There need be no fear of the elementary schools [4] turning out pupils in a state of soul and body unfit for practical life if their principles of education and instructions are allowed to proceed, as described, from the inner development of the human being. For human life itself is shaped by this inner development; and one can enter upon life in no better way than when, through the development of our own inner capacities, we can join with what others before us, from similar inner human capacities, have embodied in the evolution of the civilized world. It is true that to bring the two into harmony — the development of the pupil and the development of the civilized world — will require a body of teachers who do not shut themselves up in an educational routine with strictly professional interests, but rather take an active interest in the whole range of life. Such a body of teachers will discover how to awaken in the upcoming generation a sense of the inner, spiritual substance of life and also an understanding of life's practicalities. If instruction is carried on this way, the young human being at the age of fourteen or fifteen will not lack comprehension of important things in agriculture and industry, commerce and travel, which help to make up the collective life of mankind. He will have acquired a knowledge of things and a practical skill that will enable him to feel at home in the life which receives him into its stream.

If the Waldorf School is to achieve the aims its founder has in view, it must be built on educational principles and methods of the kind here described. It will then be able to give the kind of education that allows the pupil's body to develop healthily and according to its needs, because the soul (of which this body is the expression) is allowed to grow in a way consistent with the forces of its development. Before its opening, some preparatory work was attempted with the teachers so that the school might be able to work toward the proposed aim. Those concerned with the management of the school believe that in pursuing this aim they bring something into educational life in accordance with modern social thinking. They feel the responsibility inevitably connected with any such attempt; but they think that, in contemporary social demands, it is a duty to undertake this when the opportunity is afforded.

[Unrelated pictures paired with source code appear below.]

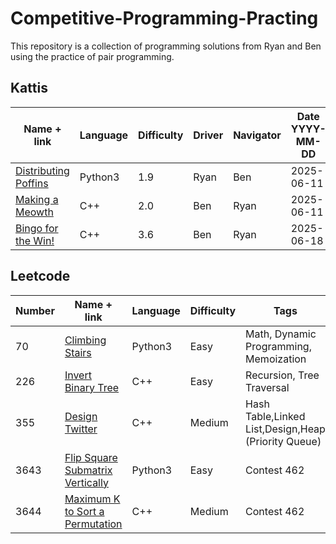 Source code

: # Competitive-Programming-Practing

This repository is a collection of programming solutions from Ryan and Ben using the practice of pair programming.

## Kattis

|Name + link|Language|Difficulty|Driver|Navigator|Date YYYY-MM-DD|
|---|---|---|---|---|---|
|[Distributing Poffins](https://open.kattis.com/problems/distributingpoffins?editresubmit=17545562&tab=metadata)| Python3 | 1.9 | Ryan | Ben | 2025-06-11 |
|[Making a Meowth](https://open.kattis.com/problems/makingameowth)| C++ | 2.0 | Ben | Ryan | 2025-06-11 |
|[Bingo for the Win!](https://open.kattis.com/problems/bingoforthewin)| C++ | 3.6 | Ben | Ryan | 2025-06-18 |

## Leetcode

|Number|Name + link|Language|Difficulty|Tags|Driver|Navigator|
|---|---|---|---|---|---|---|
|70|[Climbing Stairs](https://leetcode.com/problems/climbing-stairs?envType=problem-list-v2&envId=dynamic-programming)|Python3|Easy|Math, Dynamic Programming, Memoization|Ryan|Ben|
|226|[Invert Binary Tree](https://leetcode.com/problems/invert-binary-tree/description)|C++|Easy|Recursion, Tree Traversal|Ben|Ryan|
|355|[Design Twitter](https://leetcode.com/problems/design-twitter/description/)|C++|Medium|Hash Table,Linked List,Design,Heap (Priority Queue)|Ben|Ryan|
|3643|[Flip Square Submatrix Vertically](https://leetcode.com/problems/flip-square-submatrix-vertically)|Python3|Easy|Contest 462|Ryan|Ben|
|3644| [Maximum K to Sort a Permutation](https://leetcode.com/problems/maximum-k-to-sort-a-permutation/description/?roomId=sdkWBI)|C++|Medium|Contest 462|Ben|Ryan|


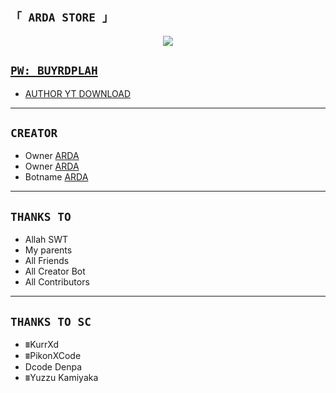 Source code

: ## `「 ARDA STORE 」`
<p align="center">
  <a href="https://bit.ly/ArdaSahaWA"><img src="https://j.top4top.io/p_2201fhvok0.jpg" />
</p>








## `PW: BUYRDPLAH`
- AUTHOR YT [DOWNLOAD](https://youtu.be/zkohxVXzZSM)
----------



## `CREATOR`
- Owner [ARDA](https://bit.ly/ArdaSahaWA)
- Owner [ARDA](https://bit.ly/ArdaSahaWA)
- Botname [ARDA](https://bit.ly/ArdaSahaWA)
----------



## `THANKS TO`
- Allah SWT
- My parents
- All Friends
- All Creator Bot
- All Contributors
----------


## `THANKS TO SC`
- ⩩KurrXd
- ⩩PikonXCode
- Dcode Denpa
- ⩩Yuzzu Kamiyaka




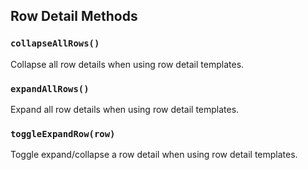 ## Row Detail Methods

### `collapseAllRows()`
Collapse all row details when using row detail templates.

### `expandAllRows()`
Expand all row details when using row detail templates.

### `toggleExpandRow(row)`
Toggle expand/collapse a row detail when using row detail templates.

[1] Emil Molt was the founder of the first Waldrof school in Stuttgart, Germany in 1919.
[2] The Waldorf Astoria cigarette factory, of which Molt was director. The school was originally intended for the workers' children. Hence the name "Waldorf".
[3] The reference is to the First World War.
[4] A "primary school" of grades one through twelve, however.


This essay was written during 1919. In the Collected edition of Rudolf Steiner's works, the volume containing the German texts is entitled, Aufsatze Uber die Dreigleiderung der sozialen organismus und zur Zeitlage 1915-1921 (Vol. 24 in the Bibliographic Survey, 1961). It was translated from the German by E. Bowen-Wedgewood; the translation was revised by Frederick Amrine.